Leander didn’t know the woman in front of him, but she clearly already didn’t like him. Her lips were pursed, her brow was furrowed, and she was thrusting a very tall stack of cloth at him.
He took it, noting that the woman was also attractive, older than Sylviane but younger than Mr. MacDiarmad (at least in general appearance), un-collared (unsurprising) and strawberry blonde. Also, she was as tall as he was.
“Thank you?” he tried. In theory, the breakfast table should just be a couple feet away. But there was an angry woman and a pile of cloth — no, a pile of cloth and now she was handing him two bags too — between him and food.
“I am Mr. MacDiarmad’s personal assistant. I am not personal shopper to his staff. Certainly not to Miss MacDiarmad’s staff. If you have any confusion on the matter—”
“Yeah, actually.” He had to peer at her over the cloth, but he managed. Personal assistant probably — probably! — didn’t mean she got to give him orders. Or the other way around, of course. “Who asked you to do shopping?”
“You, presumably. I don’t know anyone else in the household with these measurements.” She flipped her phone open and swiped through. “Waist, inseam, chest, arm, neck—” her eyes settled on his neck for a split second. “-shoe size, hat size, which way you tuck. It came from Mr. MacDiarmad.”
“Then he asked you to shop for me. Thank you,” he added. “Stuff I showed up in was gonna get ripe fast.”
“Well, of course he sent the message, but as it was a request for your clothing and not his—”
“Won’t happen again. I’m sure of it.” He wasn’t, because that was the boss and he didn’t get to make decisions about what his Owner asked his employees to do, but he could say it, at least. “Thanks, Melody.” Sylviane took his arm. “Sorry, that was all me. It’s good to have him not wandering around half-naked and barefoot, you know. People might talk.”
“People are likely to talk anyway…. Miss MacDiarmad. When rich girls get a bodyguard, especially a handsome one, people always talk.”
“I’m afraid you’ll have to take it up with my father, then. This was his idea, and you know how he can be. But not with Leander, please. This wasn’t his fault. It wasn’t his decision, any of it.”
Nothing was his decision, but that wasn’t something Leander felt like saying, even to defend himself.
Melody seemed to soften slightly, just ever so slightly.
“I don’t think you need a bodyguard,” she repeated, “especially a live-in one. But since he’s here, welcome to the family..?”
“Leander.” He shifted the pile of clothes until he could offer her his right hand. “Thanks for doing the shopping,” he repeated, as she shook his hand. She had a nice firm grip. “I’m not sure Miss MacDiarmad needs a bodyguard either, but it was a solid job offer.”
“Mmm. Mr. MacDiarmad is good at those. Try not to cause too much bad press – if you manage a month without anything sketchy showing up on Twitter or Instagram, I’ll gladly go buy you more clothes.”
“I think this is enough clothes.” He looked around for a place to set down the pile. “But I’ll try to keep off Twittergram or whatever anyway.”
“Is he for real?” The question was clearly aimed at Sylvianne, so Leander shifted the clothes and set them down on a little round table that seemed to be there just for people to put things on.

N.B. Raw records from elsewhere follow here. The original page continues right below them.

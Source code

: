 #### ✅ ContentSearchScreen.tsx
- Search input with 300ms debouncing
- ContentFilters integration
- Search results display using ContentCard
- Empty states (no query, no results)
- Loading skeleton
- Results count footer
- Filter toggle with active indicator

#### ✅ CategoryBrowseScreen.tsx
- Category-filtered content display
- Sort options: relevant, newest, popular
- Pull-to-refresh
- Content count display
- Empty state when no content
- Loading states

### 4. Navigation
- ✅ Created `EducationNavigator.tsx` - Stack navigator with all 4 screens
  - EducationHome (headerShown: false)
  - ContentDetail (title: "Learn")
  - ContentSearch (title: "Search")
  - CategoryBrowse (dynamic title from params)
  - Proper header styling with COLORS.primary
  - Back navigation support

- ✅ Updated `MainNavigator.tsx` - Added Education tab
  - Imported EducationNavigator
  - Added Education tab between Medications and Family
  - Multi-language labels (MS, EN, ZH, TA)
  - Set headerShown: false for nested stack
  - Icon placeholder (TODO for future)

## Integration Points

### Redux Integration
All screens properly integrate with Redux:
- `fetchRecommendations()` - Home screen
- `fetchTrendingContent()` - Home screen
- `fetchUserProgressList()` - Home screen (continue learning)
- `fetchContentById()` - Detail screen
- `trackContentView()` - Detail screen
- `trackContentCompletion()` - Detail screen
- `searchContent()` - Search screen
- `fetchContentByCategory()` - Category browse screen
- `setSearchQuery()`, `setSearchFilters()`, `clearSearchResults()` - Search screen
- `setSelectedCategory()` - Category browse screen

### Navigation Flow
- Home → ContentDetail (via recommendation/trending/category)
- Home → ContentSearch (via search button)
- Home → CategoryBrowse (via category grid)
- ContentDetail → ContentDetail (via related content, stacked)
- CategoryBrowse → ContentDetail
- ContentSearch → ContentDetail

The colors were good, he had to admit – mostly neutral colors, darker shades. He could blend into the background pretty well in any of those. He peeked in the bag – Sylviane was telling Melody that he was genuinely real but that’s all she knew so far and Melody was saying something about Twittergram or something again – there were sunglasses, some weird scarves or something, and socks. Lots of socks and what looked like boxers.
“-I’ll leave you two to breakfast then. If you see your father, Miss MacDiarmad, please tell him I’m working on those papers. Oh, Leander, here, stand up against this wall for a moment.”

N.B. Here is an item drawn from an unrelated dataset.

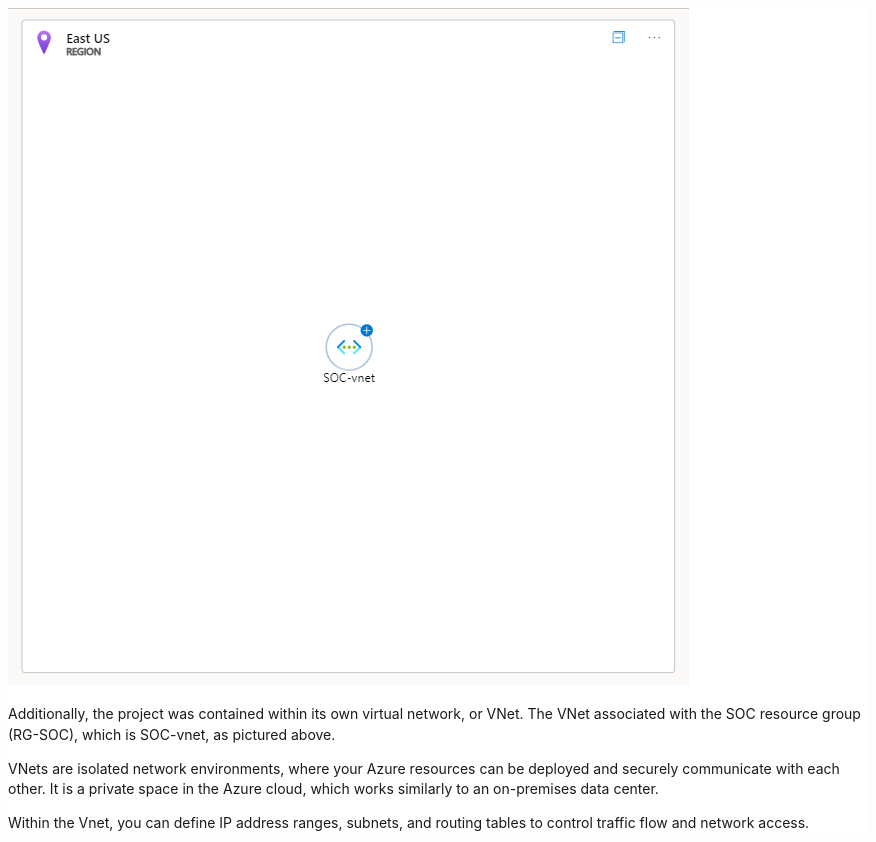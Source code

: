 ![SOC Subnet.png](Honeypot%20Network%20and%20Incident%20Response%20in%20Microsoft/SOC_Subnet.png)

Additionally, the project was contained within its own virtual network, or VNet. The VNet associated with the SOC resource group (RG-SOC), which is SOC-vnet, as pictured above.

VNets are isolated network environments, where your Azure resources can be deployed and securely communicate with each other. It is a private space in the Azure cloud, which works similarly to an on-premises data center.

Within the Vnet, you can define IP address ranges, subnets, and routing tables to control traffic flow and network access.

He did what he was told with only a quick glance to Sylvianne, who didn’t seem concerned. A moment later, Melody had snapped several pictures of him with her phone.
“There. I’ll get the full workup of IDs from my papers guy and we’ll get you enrolled in school. I wish you luck with that.” She smiled at Leander, an expression much more pleasant than her glare even if it did look a little sarcastic.

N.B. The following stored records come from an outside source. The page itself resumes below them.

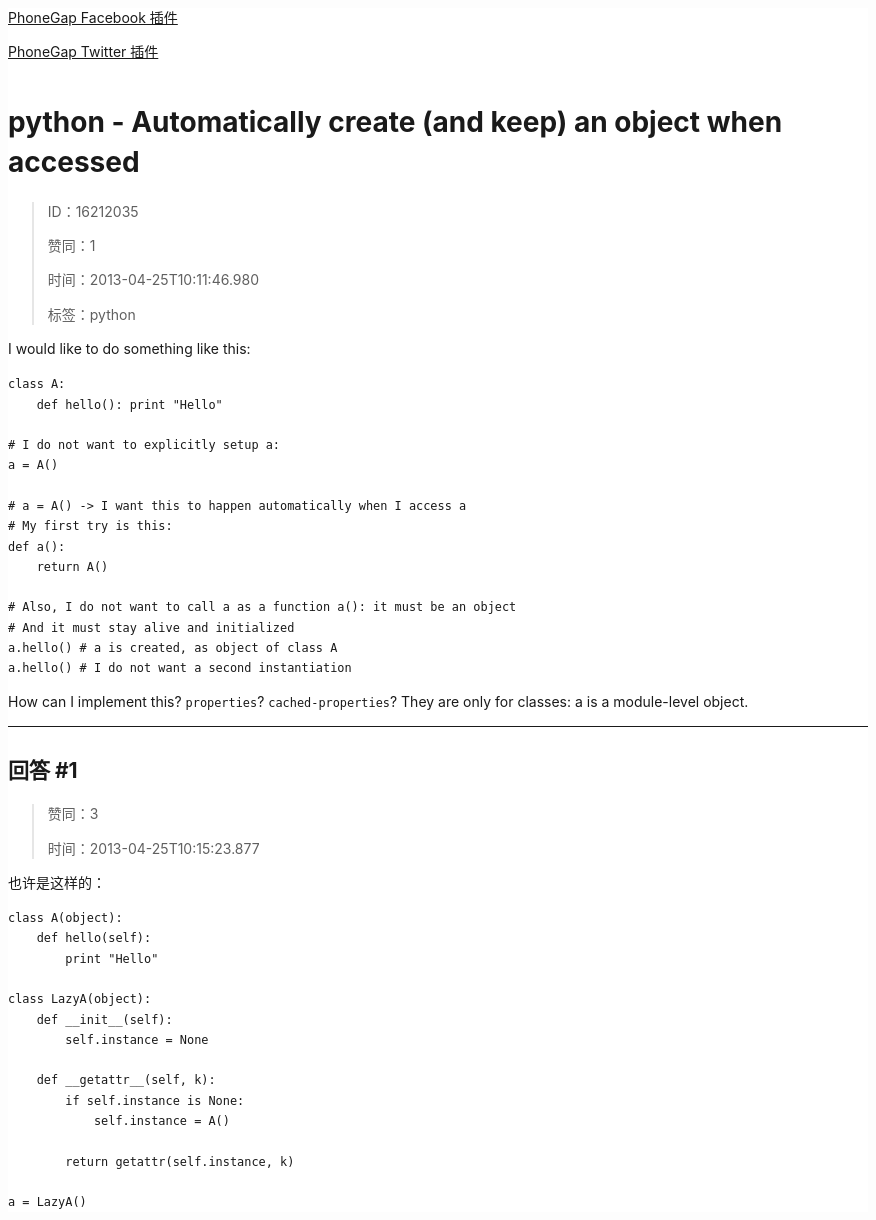 [PhoneGap Facebook 插件](https://github.com/phonegap/phonegap-facebook-plugin)

[PhoneGap Twitter 插件](https://github.com/phonegap/phonegap-plugins/tree/master/Android/Twitter)

# python - Automatically create (and keep) an object when accessed

> ID：16212035
> 
> 赞同：1
> 
> 时间：2013-04-25T10:11:46.980
> 
> 标签：python

I would like to do something like this:

```
class A:
    def hello(): print "Hello"

# I do not want to explicitly setup a:
a = A()

# a = A() -> I want this to happen automatically when I access a
# My first try is this:
def a():
    return A()

# Also, I do not want to call a as a function a(): it must be an object
# And it must stay alive and initialized
a.hello() # a is created, as object of class A
a.hello() # I do not want a second instantiation 
```

How can I implement this? `properties`? `cached-properties`? They are only for classes: a is a module-level object.

* * *

## 回答 #1

> 赞同：3
> 
> 时间：2013-04-25T10:15:23.877

也许是这样的：

```
class A(object):
    def hello(self):
        print "Hello"

class LazyA(object):
    def __init__(self):
        self.instance = None

    def __getattr__(self, k):
        if self.instance is None:
            self.instance = A()

        return getattr(self.instance, k)

a = LazyA() 
```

“Thanks… thanks.” He tried to sound not-sarcastic, but he was pretty sure that he managed more sounding lost than anything. “And I mean it,” he added, as if that would help. “Thanks for the clothes.”
She patted his arm – briefly, briefly enough that it didn’t even bother him. “Just doing my job, Leander. Just doing my job.”
She left, like a whirlwind, leaving him staring after her in confusion.